Tanto A Light For Attracting Attention como Wall of Eyes presentan puntos de continuidad y corte. La crítica inglesa ha buscado referencias por fuera del rock para explicar (y explicarse) aquello que fascina. Lo hizo sin sacar necesariamente conclusiones generales sobre un estado de situación de la música de pertenencia. Pitchfork, por ejemplo, cree que el “refinamiento” de Greenwood es un “eco” de “su amado pianista Glenn Gould”. El canadiense tenía una predilección especial por Arnold Schönberg: “siempre que uno desafía honestamente una tradición, uno se vuelve, en realidad, más responsable de ella”. Ser, en definitiva, modernista. Lo que significa, a estas alturas, estar fuera de fase respecto de las coordenadas temporales; un tiempo detenido, por cierto, donde el intento de correr la línea del horizonte carece de consensos y celebraciones. The Smile ha lanzado por lo tanto un triple desafío: a la tradición que incubó a Radiohead, a los límites que fijó el propio quinteto y a los mecanismos de formación del gusto y legitimidad de la algorocracia en las plataformas musicales.

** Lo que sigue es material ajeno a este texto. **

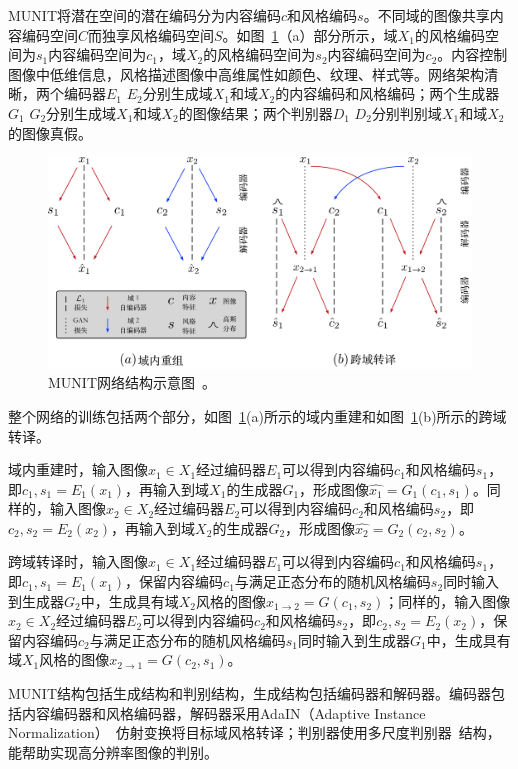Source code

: MUNIT将潜在空间的潜在编码分为内容编码$c$和风格编码$s$。不同域的图像共享内容编码空间$C$而独享风格编码空间$S$。如图~\ref{fig:munit}（a）部分所示，域$X_1$的风格编码空间为$s_1$内容编码空间为$c_1$，域$X_2$的风格编码空间为$s_2$内容编码空间为$c_2$。内容控制图像中低维信息，风格描述图像中高维属性如颜色、纹理、样式等。网络架构清晰，两个编码器$E_1$ $E_2$分别生成域$X_1$和域$X_2$的内容编码和风格编码；两个生成器$G_1$ $G_2$分别生成域$X_1$和域$X_2$的图像结果；两个判别器$D_1$ $D_2$分别判别域$X_1$和域$X_2$的图像真假。

\begin{figure}[ht]
    \centering
	\includegraphics[width=\textwidth]{figures/munit.pdf}
	\caption{MUNIT网络结构示意图~\cite{huang2018multimodal}。}
	\label{fig:munit}
\end{figure}

整个网络的训练包括两个部分，如图~\ref{fig:munit}(a)所示的域内重建和如图~\ref{fig:munit}(b)所示的跨域转译。

域内重建时，输入图像$x_1 \in X_1$经过编码器$E_1$可以得到内容编码$c_1$和风格编码$s_1$，即$c_1,s_1=E_1(x_1)$，再输入到域$X_1$的生成器$G_1$，形成图像$\hat{x_1}=G_1(c_1,s_1)$。同样的，输入图像$x_2 \in X_2$经过编码器$E_2$可以得到内容编码$c_2$和风格编码$s_2$，即$c_2,s_2=E_2(x_2)$，再输入到域$X_2$的生成器$G_2$，形成图像$\hat{x_2}=G_2(c_2,s_2)$。

跨域转译时，输入图像$x_1 \in X_1$经过编码器$E_1$可以得到内容编码$c_1$和风格编码$s_1$，即$c_1,s_1=E_1(x_1)$，保留内容编码$c_1$与满足正态分布的随机风格编码$s_2$同时输入到生成器$G_2$中，生成具有域$X_2$风格的图像$x_{1 \rightarrow 2}=G(c_1,s_2)$；同样的，输入图像$x_2 \in X_2$经过编码器$E_2$可以得到内容编码$c_2$和风格编码$s_2$，即$c_2,s_2=E_2(x_2)$，保留内容编码$c_2$与满足正态分布的随机风格编码$s_1$同时输入到生成器$G_1$中，生成具有域$X_1$风格的图像$x_{2 \rightarrow 1}=G(c_2,s_1)$。

MUNIT结构包括生成结构和判别结构，生成结构包括编码器和解码器。编码器包括内容编码器和风格编码器，解码器采用AdaIN（Adaptive Instance Normalization）~\cite{huang2017arbitrary}仿射变换将目标域风格转译；判别器使用多尺度判别器~\cite{wang2018high}结构，能帮助实现高分辨率图像的判别。

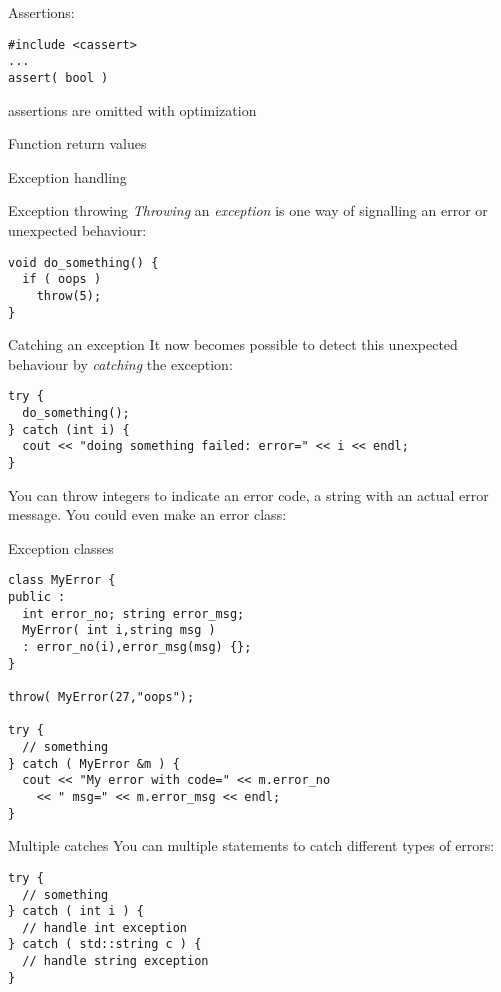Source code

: Assertions:
\begin{verbatim}
#include <cassert>
...
assert( bool )
\end{verbatim}
assertions are omitted with optimization

Function return values

 {Exception handling}

\begin{block}{Exception throwing}
  \label{sl:exception-throw}
  \emph{Throwing} an \emph{exception}%
   is one way of signalling an error or
  unexpected behaviour:
\begin{verbatim}
void do_something() {
  if ( oops )
    throw(5);
}
\end{verbatim}
\end{block}

\begin{block}{Catching an exception}
  \label{sl:exception-catch}
  It now becomes possible to detect this unexpected behaviour by
  \emph{catching}
  the exception:
\begin{verbatim}
try {
  do_something();
} catch (int i) {
  cout << "doing something failed: error=" << i << endl;
}
\end{verbatim}
\end{block}

You can throw integers to indicate an error code, a string with an
actual error message. You could even make an error class:

\begin{block}{Exception classes}
  \label{sl:exception-class}
\begin{verbatim}
class MyError {
public :
  int error_no; string error_msg;
  MyError( int i,string msg )
  : error_no(i),error_msg(msg) {};
}

throw( MyError(27,"oops");

try {
  // something
} catch ( MyError &m ) {
  cout << "My error with code=" << m.error_no
    << " msg=" << m.error_msg << endl;
}
\end{verbatim}
\end{block}

\begin{block}{Multiple catches}
  \label{sl:exception-catches}
  You can multiple  statements to catch different types of
  errors:
\begin{verbatim}
try {
  // something
} catch ( int i ) {
  // handle int exception
} catch ( std::string c ) {
  // handle string exception
}
\end{verbatim}
\end{block}

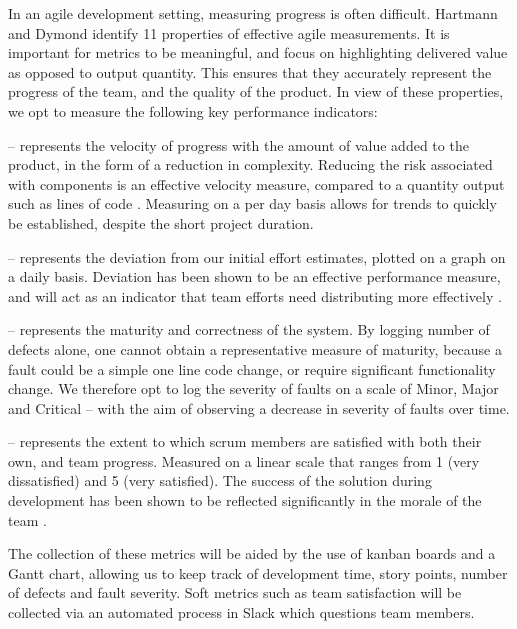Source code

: In an agile development setting, measuring progress is often difficult. Hartmann and Dymond \cite{hartmann2006appropriate} identify 11 properties of effective agile measurements. It is important for metrics to be meaningful, and focus on highlighting delivered value as opposed to output quantity. This ensures that they accurately represent the progress of the team, and the quality of the product. In view of these properties, we opt to measure the following key performance indicators:

\begin{description}[noitemsep,topsep=0pt]
	\item [Story Points Completed per Day] -- represents the velocity of progress with the amount of value added to the product, in the form of a reduction in complexity. Reducing the risk associated with components is an effective velocity measure, compared to a quantity output such as lines of code \cite{davis2015agile}. Measuring on a per day basis allows for trends to quickly be established, despite the short project duration.

	\item [Estimated vs. Actual Time] -- represents the deviation from our initial effort estimates, plotted on a graph on a daily basis. Deviation has been shown to be an effective performance measure, and will act as an indicator that team efforts need distributing more effectively \cite{greening2015agile}.
	\item [Number and Severity of Faults per Day] -- represents the maturity and correctness of the system. By logging number of defects alone, one cannot obtain a representative measure of maturity, because a fault could be a simple one line code change, or require significant functionality change. We therefore opt to log the severity of faults on a scale of Minor, Major and Critical -- with the aim of observing a decrease in severity of faults over time.
	\item [Team Satisfaction] -- represents the extent to which scrum members are satisfied with both their own, and team progress. Measured on a linear scale that ranges from 1 (very dissatisfied) and 5 (very satisfied). The success of the solution during development has been shown to be reflected significantly in the morale of the team \cite{prowarenessagile}.
\end{description}

The collection of these metrics will be aided by the use of kanban boards and a Gantt chart, allowing us to keep track of development time, story points, number of defects and fault severity. Soft metrics such as team satisfaction will be collected via an automated process in Slack which questions team members.
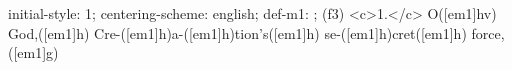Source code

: initial-style: 1;
centering-scheme: english;
def-m1: \grealign;
(f3) <c>1.</c> O([em1]hv) God,([em1]h) Cre-([em1]h)a-([em1]h)tion's([em1]h) se-([em1]h)cret([em1]h) force,([em1]g)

La riqueza que ofrece el trío, en el que Yorke, cantante y autor de las letras, despunta como un bajista convincente cada vez que es requerido, se relaciona a su vez con una práctica ampliada de la escritura que va de la grupal al trabajo con una orquesta de cuerdas y tres instrumentos de viento (saxo, flauta y clarinete). Los arreglos pertenecen a Greenwood. La “reinvención” del rock, señaló a propósito The Times, tuvo la “ayuda de un compositor” cuyo oficio se desdobla entre The Smile y la música para películas (There Will Be Blood y Phantom Thread, por ejemplo). Una explicación por demás curiosa. Las inspiraciones del guitarrista citadas por la publicación nuevamente son excéntricas: Olivier Messiaen, Krzysztof Penderecki (“Bending Hectic” tiene algo de paráfrasis de su De natura sonoris, pero también se mezcla Ligeti) y Steve Reich (al momento de darle forma al disco, Greenwood y Yorke compartieron su entusiasmo por Tehillim; no sólo eso: dieron cuenta de esa afinidad electiva). No es menos destacado el trabajo del guitarrista con los sintetizadores y el entorno Max MSP que permite crear instrumentos virtuales o afectar de distintas maneras las fuentes de sonido. Tampoco debería pasarse por alto la tarea del productor, Sam Petts-Davies.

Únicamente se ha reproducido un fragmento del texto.